Trump e a nova geopolítica americana: tarifas, territórios e tensões globais
A política externa de Donald Trump em seu segundo mandato tem provocado ondas de choque nas relações internacionais e na economia global. Sua abordagem agressiva em relação ao comércio e suas surpreendentes declarações sobre territórios estrangeiros revelam uma visão de mundo que rompe drasticamente com décadas de política americana. Mas quais são as verdadeiras motivações por trás dessas políticas? Vamos analisar as ações e declarações recentes de Trump e o que elas podem significar para o futuro das relações internacionais.

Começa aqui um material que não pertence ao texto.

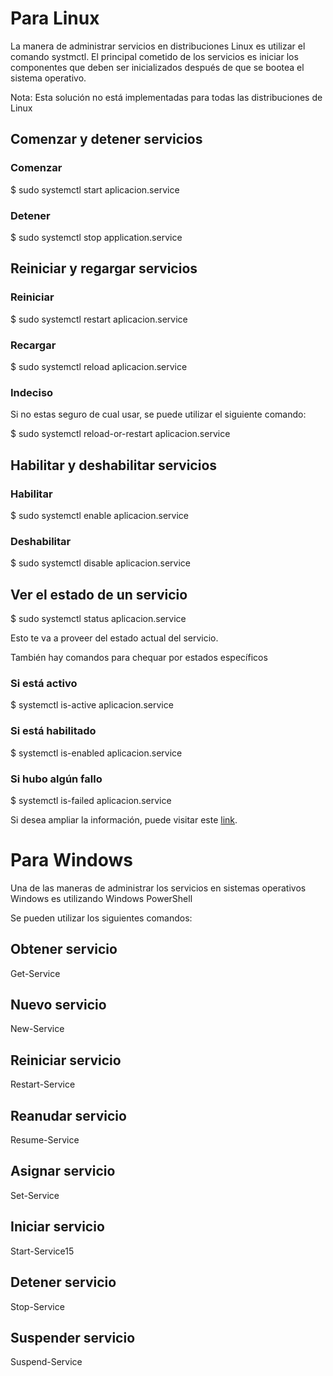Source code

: # Para Linux
La manera de administrar servicios en distribuciones Linux es utilizar el comando systmctl.
El principal cometido de los servicios es iniciar los componentes que deben ser inicializados después de que se bootea el sistema operativo.

Nota: Esta solución no está implementadas para todas las distribuciones de Linux
## Comenzar y detener servicios
### Comenzar
$ sudo systemctl start aplicacion.service

### Detener
$ sudo systemctl stop application.service

## Reiniciar y regargar servicios
### Reiniciar
$ sudo systemctl restart aplicacion.service

### Recargar
$ sudo systemctl reload aplicacion.service

### Indeciso
Si no estas seguro de cual usar, se puede utilizar el siguiente comando:

$ sudo systemctl reload-or-restart aplicacion.service

## Habilitar y deshabilitar servicios
### Habilitar
$ sudo systemctl enable aplicacion.service

### Deshabilitar
$ sudo systemctl disable aplicacion.service

## Ver el estado de un servicio
$ sudo systemctl status aplicacion.service

Esto te va a proveer del estado actual del servicio.

También hay comandos para chequar por estados específicos

### Si está activo
$ systemctl is-active aplicacion.service

### Si está habilitado
$ systemctl is-enabled aplicacion.service

### Si hubo algún fallo
$ systemctl is-failed aplicacion.service

Si desea ampliar la información, puede visitar este [link](https://www.digitalocean.com/community/tutorials/how-to-use-systemctl-to-manage-systemd-services-and-units "Title"). 

# Para Windows

Una de las maneras de administrar los servicios en sistemas operativos Windows es utilizando Windows PowerShell 

Se pueden utilizar los siguientes comandos:

## Obtener servicio
Get-Service

## Nuevo servicio
New-Service

## Reiniciar servicio
Restart-Service

## Reanudar servicio
Resume-Service

## Asignar servicio
Set-Service

## Iniciar servicio
Start-Service15

## Detener servicio
Stop-Service

## Suspender servicio
Suspend-Service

A Guerra das Tarifas: Protecionismo 2.0
Em março de 2025, Trump impôs tarifas de 25% sobre todo o aço e alumínio importados para os Estados Unidos, eliminando todas as exceções previamente estabelecidas. “25% sem exceções ou isenções. Isso vale para todos os países, não importa de onde venham”, declarou o presidente ao anunciar a medida1. Esta ação representa apenas um componente de sua estratégia comercial mais ampla, que inclui a chamada “reciprocidade tarifária” – uma política que busca igualar as tarifas americanas àquelas impostas por outros países sobre produtos dos EUA.
As justificativas de Trump para essas tarifas são múltiplas. Ele argumenta que elas protegerão empregos americanos, impulsionarão a manufatura doméstica e corrigirão desequilíbrios comerciais com outros países. “Nossa nação precisa que o aço e o alumínio permaneçam na América, não em terras estrangeiras”, afirmou o presidente, defendendo sua visão protecionista1.
Contudo, os economistas pintam um quadro muito diferente. Um estudo do Peterson Institute for International Economics estima que as tarifas de Trump custarão ao típico domicílio americano mais de $1.200 por ano em impostos adicionais – o maior aumento de impostos em pelo menos uma geração2. Durante seu primeiro mandato, as tarifas sobre metais levaram a um aumento modesto na produção doméstica, mas também causaram um aumento nos custos de automóveis e maquinário, resultando em um declínio de mais de $3 bilhões na produção dessas indústrias.
Ambições Territoriais: Mais Que Simples Retórica?
Para além das políticas comerciais, Trump tem feito declarações surpreendentes sobre territórios estrangeiros. Ele sugeriu que o Canadá deveria se tornar o 51º estado americano, chamando a fronteira compartilhada de “linha artificialmente traçada”. Quando questionado se usaria coerção econômica para forçar uma fusão, Trump respondeu ambiguamente que poderia usar “força econômica” para alcançar esse objetivo3.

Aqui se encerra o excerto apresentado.